In the spring of 1954, William Samuels who was releated to Lowman Pauling of the 5 Royales, heard some good things about this new vocal group now known as The Casanovas, from one of the travelling staff of the Royales. Samuels from nearby Winston-Salem, knew that Apollo Records in New York had favored R & B vocal groups from the state and soon contacted label head Bess Berman. The demo that Apollo Records received from The Casanovas with Chester Mayfield, was enough to give the group a shot at recording for the label. In early 1955 the group went to New York for a recording session that resulted in an April release of "That's All" and "Are You For Real?" on Apollo # 471. Hy Siegel was the producer and the ballad side "That's All" immediately got decent airplay especially on Alan Freed's radio show for WINS in New York. In late May the group recorded a second side for Apollo that was released in late June. The songs were "It's Been A Long Long Time" and the mysteriously named "Hush-A-Mecca" on # 474. In mid August the Casanovas third record for Apollo was released.

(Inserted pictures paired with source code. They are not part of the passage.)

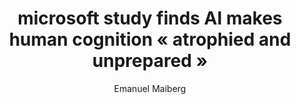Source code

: ---
layout: post
title: "microsoft study finds AI makes human cognition « atrophied and unprepared »"
link: https://www.404media.co/microsoft-study-finds-ai-makes-human-cognition-atrophied-and-unprepared-3/
author: "Emanuel Maiberg"
published_date: "10/02/2025"
description: ""
language: "en"
categories: "Liens"
tags: "ia"
og-tags: "ia"
permalink: /:categories/:year/:month/:day/:title/
---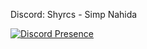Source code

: Discord: Shyrcs - Simp Nahida

[![Discord Presence](https://lanyard.cnrad.dev/api/996551523788128356?showDisplayName=true&idleMessage=&bg=edcae8&borderRadius=)](https://discord.com/users/996551523788128356)
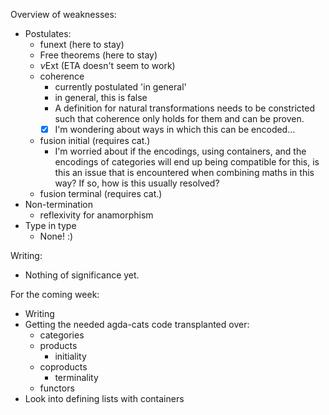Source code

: Overview of weaknesses:
- Postulates:
	- funext (here to stay)
	- Free theorems (here to stay)
	- $\nu$Ext (ETA doesn't seem to work)
	- coherence
		- currently postulated 'in general'
		- in general, this is false
		- A definition for natural transformations needs to be constricted such that coherence only holds for them and can be proven.
		- [x] I'm wondering about ways in which this can be encoded...
	- fusion initial (requires cat.)
		- I'm worried about if the encodings, using containers, and the encodings of categories will end up being compatible for this, is this an issue that is encountered when combining maths in this way? If so, how is this usually resolved?
	- fusion terminal (requires cat.)
- Non-termination
	- reflexivity for anamorphism
- Type in type
	- None! :)

Writing:
- Nothing of significance yet.


For the coming week:
- Writing
- Getting the needed agda-cats code transplanted over:
	- categories
	- products
		- initiality
	- coproducts
		- terminality
	- functors
- Look into defining lists with containers














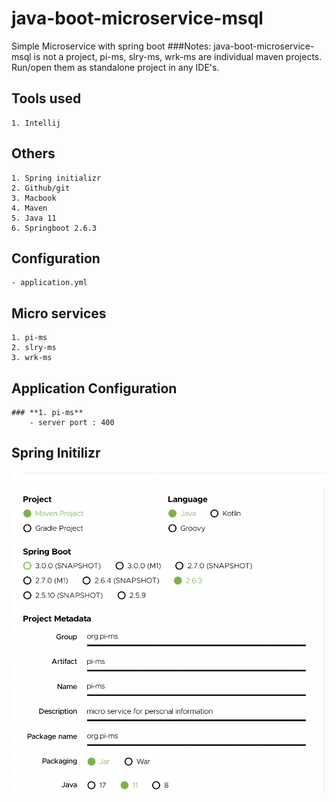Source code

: # java-boot-microservice-msql
Simple Microservice with spring boot
###Notes: java-boot-microservice-msql is not a project, pi-ms, slry-ms, wrk-ms are individual maven projects. Run/open them as standalone project in any IDE's.
## **Tools used**
    1. Intellij 

## **Others**
    1. Spring initializr
    2. Github/git
    3. Macbook
    4. Maven
    5. Java 11
    6. Springboot 2.6.3
    
## **Configuration**
    - application.yml

## **Micro services**
    1. pi-ms
    2. slry-ms
    3. wrk-ms

## **Application Configuration**
    ### **1. pi-ms**
        - server port : 400

## Spring Initilizr
![This is an image](/assets/images/spring.png)



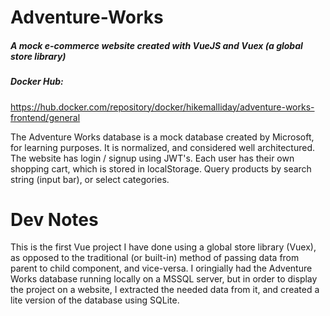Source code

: # Adventure-Works
##### A mock e-commerce website created with VueJS and Vuex (a global store library)

##### Docker Hub:
https://hub.docker.com/repository/docker/hikemalliday/adventure-works-frontend/general

The Adventure Works database is a mock database created by Microsoft, for learning purposes. It is normalized, and considered well architectured. 
The website has login / signup using JWT's. Each user has their own shopping cart, which is stored in localStorage. 
Query products by search string (input bar), or select categories.

# Dev Notes

This is the first Vue project I have done using a global store library (Vuex), as opposed to the traditional (or built-in) method of passing data from parent to child component, and vice-versa. I oringially had the Adventure Works database running locally on a MSSQL server, but in order to display the project on a website, I extracted the needed data from it, and created a lite version of the database using SQLite.
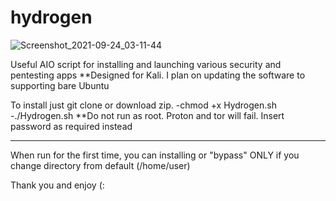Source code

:# hydrogen

![Screenshot_2021-09-24_03-11-44](https://user-images.githubusercontent.com/91309101/134635659-530796fb-335c-4640-be82-a4bcbf7d8e3a.png)


Useful AIO script for installing and launching various security and pentesting apps
**Designed for Kali. I plan on updating the software to supporting bare Ubuntu

To install just git clone or download zip. 
-chmod +x Hydrogen.sh
-./Hydrogen.sh
**Do not run as root. Proton and tor will fail. Insert password as required instead
_________________

When run for the first time, you can installing or "bypass" ONLY if you change directory from default (/home/user)

Thank you and enjoy (:
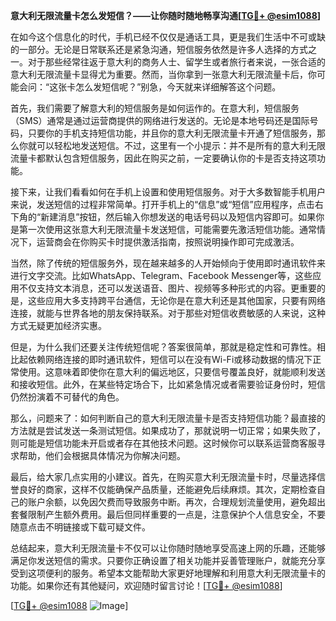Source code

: **意大利无限流量卡怎么发短信？——让你随时随地畅享沟通[[TG💪+ @esim1088](https://t.me/s/esim1088)]**

在如今这个信息化的时代，手机已经不仅仅是通话工具，更是我们生活中不可或缺的一部分。无论是日常联系还是紧急沟通，短信服务依然是许多人选择的方式之一。对于那些经常往返于意大利的商务人士、留学生或者旅行者来说，一张合适的意大利无限流量卡显得尤为重要。然而，当你拿到一张意大利无限流量卡后，你可能会问：“这张卡怎么发短信呢？”别急，今天就来详细解答这个问题。

首先，我们需要了解意大利的短信服务是如何运作的。在意大利，短信服务（SMS）通常是通过运营商提供的网络进行发送的。无论是本地号码还是国际号码，只要你的手机支持短信功能，并且你的意大利无限流量卡开通了短信服务，那么你就可以轻松地发送短信。不过，这里有一个小提示：并不是所有的意大利无限流量卡都默认包含短信服务，因此在购买之前，一定要确认你的卡是否支持这项功能。

接下来，让我们看看如何在手机上设置和使用短信服务。对于大多数智能手机用户来说，发送短信的过程非常简单。打开手机上的“信息”或“短信”应用程序，点击右下角的“新建消息”按钮，然后输入你想发送的电话号码以及短信内容即可。如果你是第一次使用这张意大利无限流量卡发送短信，可能需要先激活短信功能。通常情况下，运营商会在你购买卡时提供激活指南，按照说明操作即可完成激活。

当然，除了传统的短信服务外，现在越来越多的人开始倾向于使用即时通讯软件来进行文字交流。比如WhatsApp、Telegram、Facebook Messenger等，这些应用不仅支持文本消息，还可以发送语音、图片、视频等多种形式的内容。更重要的是，这些应用大多支持跨平台通信，无论你是在意大利还是其他国家，只要有网络连接，就能与世界各地的朋友保持联系。对于那些对短信收费敏感的人来说，这种方式无疑更加经济实惠。

但是，为什么我们还要关注传统短信呢？答案很简单，那就是稳定性和可靠性。相比起依赖网络连接的即时通讯软件，短信可以在没有Wi-Fi或移动数据的情况下正常使用。这意味着即使你在意大利的偏远地区，只要信号覆盖良好，就能顺利发送和接收短信。此外，在某些特定场合下，比如紧急情况或者需要验证身份时，短信仍然扮演着不可替代的角色。

那么，问题来了：如何判断自己的意大利无限流量卡是否支持短信功能？最直接的方法就是尝试发送一条测试短信。如果成功了，那就说明一切正常；如果失败了，则可能是短信功能未开启或者存在其他技术问题。这时候你可以联系运营商客服寻求帮助，他们会根据具体情况为你解决问题。

最后，给大家几点实用的小建议。首先，在购买意大利无限流量卡时，尽量选择信誉良好的商家，这样不仅能确保产品质量，还能避免后续麻烦。其次，定期检查自己的账户余额，以免因欠费而导致服务中断。再次，合理规划流量使用，避免超出套餐限制产生额外费用。最后但同样重要的一点是，注意保护个人信息安全，不要随意点击不明链接或下载可疑文件。

总结起来，意大利无限流量卡不仅可以让你随时随地享受高速上网的乐趣，还能够满足你发送短信的需求。只要你正确设置了相关功能并妥善管理账户，就能充分享受到这项便利的服务。希望本文能帮助大家更好地理解和利用意大利无限流量卡的功能。如果你还有其他疑问，欢迎随时留言讨论！[[TG💪+ @esim1088](https://t.me/s/esim1088)]

[[TG💪+ @esim1088](https://t.me/s/esim1088) ![Image](https://i.postimg.cc/4NQfJmqS/Snipaste-2025-05-13-00-14-12.png)]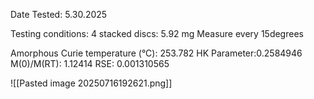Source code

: Date Tested: 5.30.2025

Testing conditions:
4 stacked discs: 5.92 mg
Measure every 15degrees

Amorphous Curie temperature (°C): 253.782
HK Parameter:0.2584946
M(0)/M(RT): 1.12414
RSE: 0.001310565
<!-- PUBLISH STOP -->
![[Pasted image 20250716192621.png]]

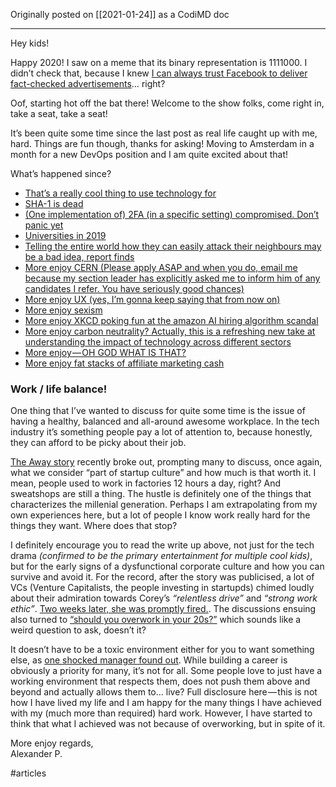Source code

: Originally posted on [[2021-01-24]] as a CodiMD doc

---

Hey kids!

Happy 2020! I saw on a meme that its binary representation is 1111000. I didn’t check that, because I knew [I can always trust Facebook to deliver fact-checked advertisements](https://www.nytimes.com/2020/01/09/technology/facebook-political-ads-lies.html)… right?

Oof, starting hot off the bat there! Welcome to the show folks, come right in, take a seat, take a seat!

It’s been quite some time since the last post as real life caught up with me, hard. Things are fun though, thanks for asking! Moving to Amsterdam in a month for a new DevOps position and I am quite excited about that!

What’s happened since?

-   [That’s a really cool thing to use technology for](https://www.youtube.com/watch?v=h2DXCAWI8gU)
-   [SHA-1 is dead](https://sha-mbles.github.io/)
-   [(One implementation of) 2FA (in a specific setting) compromised. Don’t panic yet](https://www.zdnet.com/article/chinese-hacker-group-caught-bypassing-2fa/)
-   [Universities in 2019](https://secalerts.co/article/university-issues-passwords-by-hand-to-38000-students-and-staff-after-cyber-attack/02eb06d2)
-   [Telling the entire world how they can easily attack their neighbours may be a bad idea, report finds](https://arstechnica.com/tech-policy/2019/12/wave-of-ring-surveillance-camera-hacks-tied-to-podcast-report-finds)
-   [More enjoy CERN (Please apply ASAP and when you do, email me because my section leader has explicitly asked me to inform him of any candidates I refer. You have seriously good chances)](https://careers.cern/students)
-   [More enjoy UX (yes, I’m gonna keep saying that from now on)](https://twitter.com/ianwalker/status/1205016388336832512)
-   [More enjoy sexism](https://onezero.medium.com/a-nude-playboy-photo-has-been-a-mainstay-in-testing-tech-for-decades-b8cdb434dce1)
-   [More enjoy XKCD poking fun at the amazon AI hiring algorithm scandal](https://xkcd.com/2237/)
-   [More enjoy carbon neutrality? Actually, this is a refreshing new take at understanding the impact of technology across different sectors](https://twitter.com/martinfowler/status/1204789026986827782)
-   [More enjoy — OH GOD WHAT IS THAT?](https://twitter.com/AitoDotAI/status/1202599790569242624)
-   [More enjoy fat stacks of affiliate marketing cash](https://www.fastcompany.com/3065928/sleepopolis-casper-bloggers-lawsuits-underside-of-the-mattress-wars)

### Work / life balance!

One thing that I’ve wanted to discuss for quite some time is the issue of having a healthy, balanced and all-around awesome workplace. In the tech industry it’s something people pay a lot of attention to, because honestly, they can afford to be picky about their job.

[The Away story](https://www.theverge.com/2019/12/5/20995453/away-luggage-ceo-steph-korey-toxic-work-environment-travel-inclusion) recently broke out, prompting many to discuss, once again, what we consider “part of startup culture” and how much is that worth it. I mean, people used to work in factories 12 hours a day, right? And sweatshops are still a thing. The hustle is definitely one of the things that characterizes the millenial generation. Perhaps I am extrapolating from my own experiences here, but a lot of people I know work really hard for the things they want. Where does that stop?

I definitely encourage you to read the write up above, not just for the tech drama _(confirmed to be the primary entertainment for multiple cool kids)_, but for the early signs of a dysfunctional corporate culture and how you can survive and avoid it. For the record, after the story was publicised, a lot of VCs (Venture Capitalists, the people investing in startupds) chimed loudly about their admiration towards Corey’s _“relentless drive”_ and _“strong work ethic”_. [Two weeks later, she was promptly fired.](https://twitter.com/dhh/status/1204170491230994432). The discussions ensuing also turned to [“should you overwork in your 20s?”](https://twitter.com/tenlinesofcode/status/1209691562805850112) which sounds like a weird question to ask, doesn’t it?

It doesn’t have to be a toxic environment either for you to want something else, as [one shocked manager found out](https://workplace.stackexchange.com/questions/148477/how-to-deal-with-an-employee-who-is-requesting-a-demotion). While building a career is obviously a priority for many, it’s not for all. Some people love to just have a working environment that respects them, does not push them above and beyond and actually allows them to… live? Full disclosure here — this is not how I have lived my life and I am happy for the many things I have achieved with my (much more than required) hard work. However, I have started to think that what I achieved was not because of overworking, but in spite of it.

More enjoy regards,  
Alexander P.

#articles 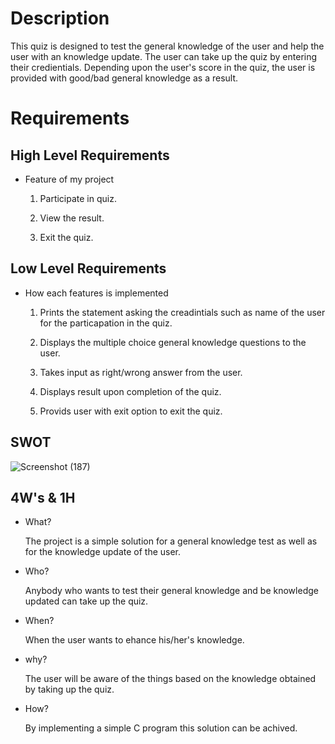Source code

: # Description

This quiz is designed to test the general knowledge of the user and help the user with an knowledge update. The user can take up 
the quiz by entering their credientials. Depending upon the user's score in the quiz, the user is provided with good/bad general 
knowledge as a result.

# Requirements

## High Level Requirements

* Feature of my project

  1. Participate in quiz.
  
  2. View the result.
  
  3. Exit the quiz.

## Low Level Requirements

* How each features is implemented

  1. Prints the statement asking the creadintials such as name of the user for the particapation in the quiz.
  
  2. Displays the multiple choice general knowledge questions to the user.
  
  3. Takes input as right/wrong answer from the user.
  
  4. Displays result upon completion of the quiz.
  
  5. Provids user with exit option to exit the quiz.

## SWOT
![Screenshot (187)](https://user-images.githubusercontent.com/42509490/153286605-2b3fae1f-2164-4568-a48f-b2b75c0bda07.png)


## 4W's & 1H

* What?

  The project is a simple solution for a general knowledge test as well as for the knowledge update of the user.

* Who?

  Anybody who wants to test their general knowledge and be knowledge updated can take up the quiz.

* When?

  When the user wants to ehance his/her's knowledge.

* why?

  The user will be aware of the things based on the knowledge obtained by taking up the quiz.

* How?

  By implementing a simple C program this solution can be achived.

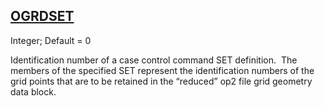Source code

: ## [OGRDSET](https://nexus.hexagon.com/documentationcenter/bundle/MSC_Nastran_2022.4/page/Nastran_Combined_Book/qrg/parameters/TOC.OGRDSET.xhtml)

Integer; Default = 0

Identification number of a case control command SET definition.  The members of the specified SET represent the identification numbers of the grid points that are to be retained in the “reduced” op2 file grid geometry data block.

It featured "I Don't Want You To Go" and "Please Be My Love" on Apollo # 477. The last record of the year for the group was released on December 17 and paired "Sleepy Head Mama" and "My Baby's Love" on # 483. Except for their initial recording of "That's All", none of the succeeding records by the group did not do much in sales after their release.

During 1956 the group was absent in the recording studio as they regrouped and tried to improve their market possibilities. During the summer of 1957 they tried with Apollo again with the release of "For You And You Alone" and "Please Be Mine" on Apollo # 519. The Casanovas had one last record on the Apollo label that was released without much notice in April of 1958. The songs were "You Are My Queen" and "Good Looking Baby" on # 523. By that time the day of the R & B vocal groups was on the wane as strings and vocal choruses were now being used to augment the sound and "modernize" it from its R & B roots, and the gospel founded Casanovas were not in high demand. They soon disbanded the group and went on their way becoming another footnote to the history of the music of America in the nineteen fifties. The beautiful and soulful sound of their first recording of "That's All" remains as one of the singular sounds of the time that is still today recalled with such affection.

"You Are My Queen" which is also known as "The Best Of The Casanovas" is available of a CD from Relic which features the twelve released cuts plus four unreleased songs for Apollo including an a capella version of "Listen To The Bells". The group is also featured on various Apollo compilation CDs and on an Apollo a capella audition CD.